= Beginning of Section =

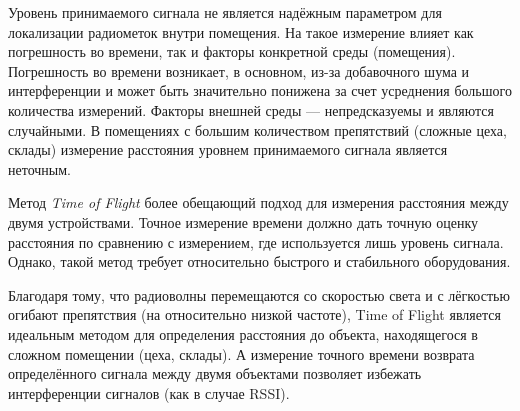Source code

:Уровень принимаемого сигнала не является надёжным параметром для локализации радиометок внутри помещения. На такое измерение влияет как погрешность во времени, так и факторы конкретной среды (помещения). Погрешность во времени возникает, в основном, из-за добавочного шума и интерференции и может быть значительно понижена за счет усреднения большого количества измерений. Факторы внешней среды --- непредсказуемы и являются случайными. В помещениях с большим количеством препятствий (сложные цеха, склады) измерение расстояния уровнем принимаемого сигнала является неточным.

Метод \textit{Time of Flight} более обещающий подход для измерения расстояния между двумя устройствами. Точное измерение времени должно дать точную оценку расстояния по сравнению с измерением, где используется лишь уровень сигнала. Однако, такой метод требует относительно быстрого и стабильного оборудования.

Благодаря тому, что радиоволны перемещаются со скоростью света и с лёгкостью огибают препятствия (на относительно низкой частоте), Time of Flight является идеальным методом для определения расстояния до объекта, находящегося в сложном помещении (цеха, склады). А измерение точного времени возврата определённого сигнала между двумя объектами позволяет избежать интерференции сигналов (как в случае RSSI).
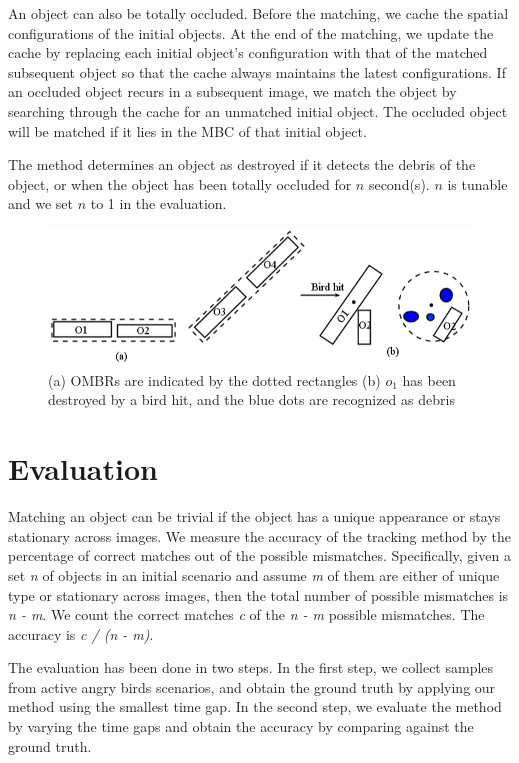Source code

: \documentclass[letterpaper]{article}
\begin{document}
An object can also be totally occluded. Before the matching, we cache the spatial configurations of the initial objects. At the end of the matching, we update the cache by replacing each initial object's configuration with that of the matched subsequent object so that the cache always maintains the latest configurations. If an occluded object recurs in a subsequent image, we match the object by searching through the cache for an unmatched initial object. The occluded object will be matched if it lies in the MBC of that initial object. 

The method determines an object as destroyed if it detects the debris of the object, or when the object has been totally occluded for $n$ second(s). $n$ is tunable and we set $n$ to 1 in the evaluation.

 
\begin{figure}[t!]
\centering\includegraphics[scale=0.3]{OMBRs.png}\caption{(a) OMBRs are indicated by the dotted rectangles (b) $o_1$ has been destroyed by a bird hit, and the blue dots are recognized as debris}  
\label{OMBRs}
\vspace{-5mm}
\end{figure}


\section{Evaluation}

Matching an object can be trivial if the object has a unique appearance or stays stationary across images. We measure the accuracy of the tracking method by the percentage of correct matches out of the possible mismatches. Specifically, given a set \emph{n} of objects in an initial scenario and assume \emph{m} of them are either of unique type or stationary across images, then the total number of possible mismatches is \emph{n - m}. We count the correct matches \emph{c} of the \emph{n - m} possible mismatches. The accuracy is  \emph{c / (n - m)}.

The evaluation has been done in two steps. In the first step, we collect samples from active angry birds scenarios, and obtain the ground truth by applying our method using the smallest time gap. In the second step, we evaluate the method by varying the time gaps and obtain the accuracy by comparing against the ground truth.
\end{document}
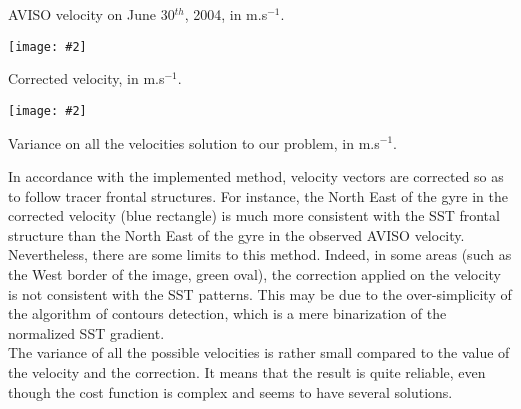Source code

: \documentclass[portrait,a0b,final,a4resizeable]{a0poster}
\newenvironment{poster}{
  \begin{center}
  \begin{minipage}[c]{1.0\textwidth}
}{
  \end{minipage} 
  \end{center}
}
\newcommand{\myfig}[3][0]{
\begin{center}
  \vspace{0.10cm}
  \texttt{[image: \#2]}
\end{center}}
\begin{document}
\begin{poster}
\begin{center}
{{\begin{center}
{\begin{minipage}{0.32\textwidth}
          \small{AVISO velocity on June 30$^{th}$, 2004, in m.s$^{-1}$.}
        \end{minipage}
        \begin{minipage}{0.32\textwidth}
          \myfig{./pict/aviso_19904_med_mean_circle.eps}{0.8}
          \small{Corrected velocity, in m.s$^{-1}$.}
        \end{minipage}
        \begin{minipage}{0.32\textwidth}
          \vspace{3mm}
          \myfig{./pict/aviso_norm19904_med_var_bin0.eps}{0.86}
          \small{Variance on all the velocities solution to our problem, in m.s$^{-1}$.}
        \end{minipage}
      }   
      \end{center}
      \vspace{1em}
       In accordance with the implemented method, velocity vectors are corrected so as to follow tracer frontal structures. For instance, the North East of the gyre in the corrected velocity (blue rectangle) is much more consistent with the SST frontal structure than the North East of the gyre in the observed AVISO velocity. \\  
       Nevertheless, there are some limits to this method. 
      Indeed, in some areas (such as the West border of the image, green oval), the correction applied on the velocity is not consistent with the SST patterns. 
      This may be due to the over-simplicity of the algorithm of contours detection, which is a mere binarization of the normalized SST gradient. \\ 
        The variance of all the possible velocities is rather small compared to the value of the velocity and the correction. 
       It means that the result is quite reliable, even though the cost function is complex and seems to have several solutions. 
}}
\end{center}
\end{poster}
\end{document}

= End of Section =

Scan the preceding listing for the string "относительно" and copy every line where it occurs.

Метод \textit{Time of Flight} более обещающий подход для измерения расстояния между двумя устройствами. Точное измерение времени должно дать точную оценку расстояния по сравнению с измерением, где используется лишь уровень сигнала. Однако, такой метод требует относительно быстрого и стабильного оборудования.
Благодаря тому, что радиоволны перемещаются со скоростью света и с лёгкостью огибают препятствия (на относительно низкой частоте), Time of Flight является идеальным методом для определения расстояния до объекта, находящегося в сложном помещении (цеха, склады). А измерение точного времени возврата определённого сигнала между двумя объектами позволяет избежать интерференции сигналов (как в случае RSSI).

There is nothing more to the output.